Contractor: Willmott Dixon Capital Works
Software: Autodesk Revit, Autodesk Navisworks and CADduct (now owned by Autodesk)
Next step: COBie, making more use of the BIM model on site
This extension to BCU’s city centre campus opens in autumn 2013
On a £48m project for a university that has teaching strengths in the built environment, it was clear that Willmott Dixon would be expected to operate close to BIM’s leading edge. ”Universities in general are good, well-informed clients and if they’re teaching the built environment, then BIM is on their radar,” says James Daniel MCIAT ICIOB, BIMM development manager.
Birmingham City University had commissioned its three design consultants with the requirement that they would work in BIM, and Willmott Dixon then won the tender on the same basis. “We had access to the M&E, architectural and structural models in the tender process, then these were handed over to us and we created an integrated model using Autodesk Navisworks project review software. As far as we know, the project was the largest single-platform BIM project in the UK,” says Daniel.
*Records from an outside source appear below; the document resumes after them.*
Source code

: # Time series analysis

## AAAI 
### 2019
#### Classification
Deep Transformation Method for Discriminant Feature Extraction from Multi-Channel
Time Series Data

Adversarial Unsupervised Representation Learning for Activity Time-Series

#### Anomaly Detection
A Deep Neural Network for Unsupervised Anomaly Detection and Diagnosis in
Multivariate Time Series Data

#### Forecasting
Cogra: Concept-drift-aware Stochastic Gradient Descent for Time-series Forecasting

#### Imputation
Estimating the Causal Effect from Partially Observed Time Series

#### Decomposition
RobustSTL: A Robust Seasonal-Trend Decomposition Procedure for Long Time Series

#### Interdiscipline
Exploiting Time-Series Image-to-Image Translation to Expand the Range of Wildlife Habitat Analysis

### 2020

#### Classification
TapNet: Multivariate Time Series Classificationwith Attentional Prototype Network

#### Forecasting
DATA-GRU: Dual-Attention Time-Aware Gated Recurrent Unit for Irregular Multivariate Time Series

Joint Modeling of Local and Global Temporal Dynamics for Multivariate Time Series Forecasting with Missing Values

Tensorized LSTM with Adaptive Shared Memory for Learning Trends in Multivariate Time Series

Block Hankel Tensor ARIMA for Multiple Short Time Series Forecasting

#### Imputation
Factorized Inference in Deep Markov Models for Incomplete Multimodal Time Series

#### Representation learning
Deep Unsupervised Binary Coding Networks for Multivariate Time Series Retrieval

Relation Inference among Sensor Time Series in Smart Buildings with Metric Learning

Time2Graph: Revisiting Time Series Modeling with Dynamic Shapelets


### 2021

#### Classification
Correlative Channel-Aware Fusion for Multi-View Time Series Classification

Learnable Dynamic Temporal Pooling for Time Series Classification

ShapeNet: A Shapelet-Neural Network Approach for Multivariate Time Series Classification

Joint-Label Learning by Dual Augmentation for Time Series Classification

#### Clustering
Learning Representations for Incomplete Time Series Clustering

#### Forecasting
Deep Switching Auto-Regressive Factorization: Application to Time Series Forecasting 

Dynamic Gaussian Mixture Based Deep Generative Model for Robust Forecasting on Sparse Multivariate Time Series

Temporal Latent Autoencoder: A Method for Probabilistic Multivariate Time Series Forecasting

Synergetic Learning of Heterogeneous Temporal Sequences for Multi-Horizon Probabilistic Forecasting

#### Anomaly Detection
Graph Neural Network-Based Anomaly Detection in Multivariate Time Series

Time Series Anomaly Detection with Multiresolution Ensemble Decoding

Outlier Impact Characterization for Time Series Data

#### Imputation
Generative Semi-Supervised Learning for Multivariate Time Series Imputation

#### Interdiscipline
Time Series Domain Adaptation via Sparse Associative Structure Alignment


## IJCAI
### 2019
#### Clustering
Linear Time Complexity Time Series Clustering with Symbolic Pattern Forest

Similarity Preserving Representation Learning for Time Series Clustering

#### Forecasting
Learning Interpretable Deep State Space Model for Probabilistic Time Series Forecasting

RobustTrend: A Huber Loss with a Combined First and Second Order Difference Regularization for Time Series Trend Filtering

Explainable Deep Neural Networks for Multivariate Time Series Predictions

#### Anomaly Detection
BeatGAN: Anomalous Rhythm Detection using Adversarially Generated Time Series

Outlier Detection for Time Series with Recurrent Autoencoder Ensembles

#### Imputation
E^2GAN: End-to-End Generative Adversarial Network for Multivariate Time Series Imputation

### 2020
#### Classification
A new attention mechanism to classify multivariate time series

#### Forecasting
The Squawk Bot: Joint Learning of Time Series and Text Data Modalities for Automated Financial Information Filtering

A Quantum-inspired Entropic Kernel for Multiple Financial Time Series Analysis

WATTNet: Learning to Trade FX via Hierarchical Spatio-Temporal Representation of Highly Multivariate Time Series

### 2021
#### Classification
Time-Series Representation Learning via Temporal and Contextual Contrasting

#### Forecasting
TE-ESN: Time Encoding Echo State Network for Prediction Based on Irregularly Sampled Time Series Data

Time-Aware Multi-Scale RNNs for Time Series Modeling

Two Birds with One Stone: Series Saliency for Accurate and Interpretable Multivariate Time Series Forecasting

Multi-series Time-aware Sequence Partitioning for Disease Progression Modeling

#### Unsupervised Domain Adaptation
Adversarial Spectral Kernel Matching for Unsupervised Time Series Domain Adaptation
Navisworks’ capabilities included clash analysis – a term Daniel prefers to clash detection. “You analyse the issues and deal with them, there’s no blame.”
The integrated model then acted as the main reference point for the design and construction team. A fourth design – from M&E subcontractor NG Bailey, created in CADduct – was added as a federated model. “Its role involved fabricating offsite elements, so it needed the onsite information.”
But Daniel acknowledges the model had limited impact on the construction phase: it was accessible in the site offices, and there was some linkage with Willmott Dixon’s programming and planning software. But for site-based personnel and processes, it was more or less business as usual.
However, BIM will have a considerable impact on the university estate department’s ongoing FM. “Delivering the data in a BIM format was a requirement, you have to understand what the client’s requirements are and structure your data properly. [FM data transfer] is the next big thing we’ll see the industry take forward.”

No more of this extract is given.